I was wrong about being wrong about Julio Lugo

I feel as though I'm reaching into the Gerry Spence How to Argue and Win Every Time trickbag, but let's critically examine Julio Lugo's production in 2007. I won't insult anyone's argument by saying that Lugo should hit leadoff or deserve any All-Star considerations. Let's just look at the facts.

First, here's the Baseball Reference overview. Nobody expected a .215/.274/.322/.589 season to this point. Ranked by OPS, Lugo is last among AL shortstops. He is 9th when examined by the Sabermetric Runs Created. Not great, especially when adjusted for salary. He is eighth in runs scored and tied for fifth with Miguel Tejada in RBI. Ranked by the sum or runs scored and runs batted in, he ranks seventh among qualifiers (plate appearances).

Among AL shortstops he ranks fifth in fielding percentage (.969), eighth in range factor (PO and Assists divided by innings), and eighth in zone rating (The percentage of balls fielded by a player in his typical defensive "zone," as measured by STATS, Inc.).

Of course, we all play the 'what have you done for me lately' game, too. And lately, Lugo has failed in a game marked by failure, with his last seven reading .125/.160/.292/.452. To paraphrase the former Tampa Bay Buccaneers' coach John McKay, when asked about his team's execution, he replied "I'm in favor of it."

The Red Sox have struggled to find a superior offensive shortstop since the departure of Nomar Garciaparra. Orlando Cabrera turned out not to be too expensive, Edgar Renteria too timid, Hanley Ramirez turned into Josh Beckett and Mike Lowell, and David Eckstein just became himself.

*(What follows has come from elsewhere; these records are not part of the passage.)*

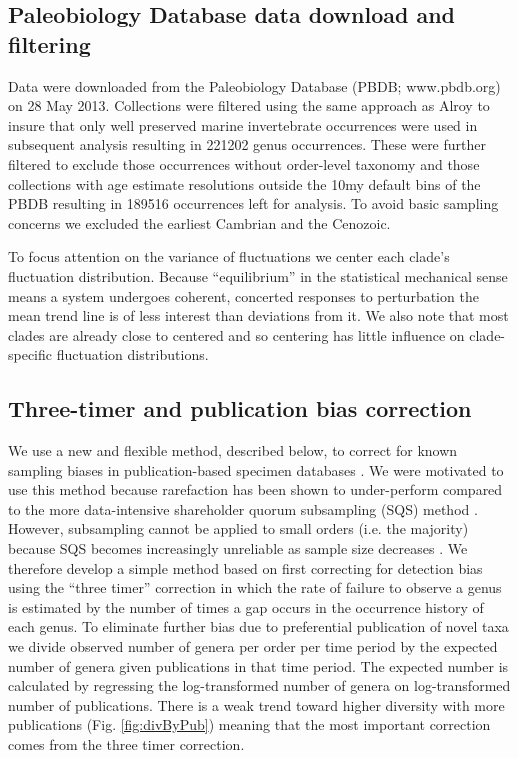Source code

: \documentclass[12pt]{article}
\let\citep=\autocite
\begin{document}
\subsection{Paleobiology Database data download and filtering}
Data were downloaded from the Paleobiology Database (PBDB;
www.pbdb.org) on 28 May 2013. Collections were filtered using the same
approach as Alroy \citep{alroy08} to insure that only well preserved
marine invertebrate occurrences were used in subsequent analysis
resulting in 221202 genus occurrences. These were further filtered to
exclude those occurrences without order-level taxonomy and those
collections with age estimate resolutions outside the 10my default
bins of the PBDB resulting in 189516 occurrences left for analysis. To
avoid basic sampling concerns we excluded the earliest Cambrian and
the Cenozoic.

To focus attention on the variance of fluctuations we center each
clade's fluctuation distribution. Because ``equilibrium'' in the
statistical mechanical sense means a system undergoes coherent,
concerted responses to perturbation the mean trend line is of less
interest than deviations from it. We also note that most clades are
already close to centered and so centering has little influence on
clade-specific fluctuation distributions.

\subsection{Three-timer and publication bias correction} 
\label{sec:3TP}
We use a new and flexible method, described below, to correct for
known sampling biases in publication-based specimen databases
\citep{alroy08, alroy2010}.  We were motivated to use this method
because rarefaction has been shown to under-perform compared to the
more data-intensive shareholder quorum subsampling (SQS) method
\citep{alroy2010}.  However, subsampling cannot be applied to small
orders (i.e. the majority) because SQS becomes increasingly unreliable
as sample size decreases \citep{alroy2010}.  We therefore develop a
simple method based on first correcting for detection bias using the
``three timer'' correction \citep{alroy08} in which the rate of failure
to observe a genus is estimated by the number of times a gap occurs in
the occurrence history of each genus. To eliminate further bias due to
preferential publication of novel taxa we divide observed number of
genera per order per time period by the expected number of genera
given publications in that time period.  The expected number is
calculated by regressing the log-transformed number of genera on
log-transformed number of publications. There is a weak trend toward
higher diversity with more publications (Fig. \ref{fig:divByPub})
meaning that the most important correction comes from the three timer
correction.
\end{document}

Let's not totally ignore reality, however, as Garciaparra is .272/.316/.322/.638 at a corner position, with one home run and twelve fewer combined runs scored and RBI than Lugo, with one home run.

During the off-season, I wondered what was the attraction about Lugo mania. During the season, I've become more ambivalent, and having analyzed Lugo's contribution, I'm more frustrated than upset. Like many players in baseball, Lugo doesn't have to reinvent himself, he just has to return to 'normal'. Let's hope that he starts putting it together.